How to renegotiate HRO contracts in a down economy. Know what you can sacrifice and assemble a good negotiations team.
Amid economic uncertainty, the threat of recession, and cost-cutting mandates from up high, most HR organizations are trying harder than ever to do more with less—and that includes outsourcing. If it hasn’t happened already, you’ll probably be expected to revisit your HRO contracts, find efficiencies, and renegotiate for lower costs.
But that’s easier said than done when your service provider has already banked future revenues based on current terms. Moreover, while most modern-day outsourcing contracts allow for pricing adjustments as your needs change, most legacy contracts weren’t constructed with this adaptability. So how do you go back to the table to reduce the cost of your outsourcing while continuing to get the services you need?

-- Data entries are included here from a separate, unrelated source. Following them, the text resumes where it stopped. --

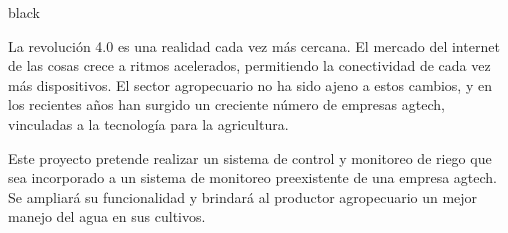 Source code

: \documentclass[11pt]{charter}
\begin{document}
\begin{consigna}{black}




La revolución 4.0 es una realidad cada vez más cercana. El mercado del internet de las cosas crece a ritmos acelerados, permitiendo la conectividad de cada vez más dispositivos. El sector agropecuario no ha sido ajeno a estos cambios, y en los recientes años han surgido un creciente número de empresas agtech, vinculadas a la tecnología para la agricultura.

Este proyecto pretende realizar un sistema de control y monitoreo de riego que sea incorporado a un sistema de monitoreo preexistente de una empresa agtech. Se ampliará su funcionalidad y brindará al productor agropecuario un mejor manejo del agua en sus cultivos. 


\end{consigna}
\end{document}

The key is to approach the renegotiation of your HRO contract as a positive opportunity that can benefit both parties, resulting in a more agreeable price for the buyer and a long-term renewal for the provider. History shows that when it comes to renegotiating contracts in a down economy, service providers have been willing to earn a little less in the short term as an investment in a healthier relationship for the long term.
Getting ready for renegotiation
Before engaging your service provider, prepare for the renegotiation process by taking these important steps:
- Assess the current contract and define success. First, consider your organization’s needs and how they may have changed in the current economic climate. What are your current and future HRO requirements? How does the current contract meet those requirements? How are current and emerging economic conditions affecting your HRO needs? What is the current market pricing, and how does it compare with the pricing in your contract? What are the service provider’s needs, and is the contract meeting them? In addition, define your ideal outcome, but because negotiations rarely deliver ideal outcomes, also define your relative priorities and the compromises you’re willing to make. It’s important to look at success not as a single objective but as a desirable range.
- Get executive and stakeholder support. From there, get executive sponsorship for the effort, which will make it clear to the service provider that the need to renegotiate has commitment at the highest levels. In addition, solicit the support of your stakeholder community, which might include the corporate executive team (the customers of the HR executive); the HR executive (essentially the buyer of the provider’s services); the retained HR organization (those employees who interface directly with the service provider); the workforce at large (the end users of the services provided by the HR organization); and third-party suppliers of HR services.
- Assemble the renegotiation team. It’s critical to establish a strong team that understands the need for a new contract, has a broad enterprise perspective, and can position the renegotiation as an opportunity for both buyer and provider to realign the contract for mutual benefit. An effective negotiating team usually consists of a C-level sponsor; a representative steering committee; a business-savvy functional executive who is respected by the stakeholder community; subject-matter experts for the different service components; and experienced outside counsel.
- Have a backup plan. Finally, consider your fallback sourcing strategy. What will you do if renegotiation is unsuccessful? Can you consolidate the services of several HRO contracts into a single relationship? Are there opportunities to initiate some short-term projects with a fast return? As part of your renegotiation process, remember to consider alternatives.
After these preparations, you’re ready to engage the service provider in renegotiation talks. The most senior executive in the HR organization should make contact with the most senior executive in the provider’s organization. And remember that your approach to renegotiation usually influences the provider’s response. Focus, therefore, on setting a positive tone, one that can drive a lower price for you and a long-term renewal for your service provider.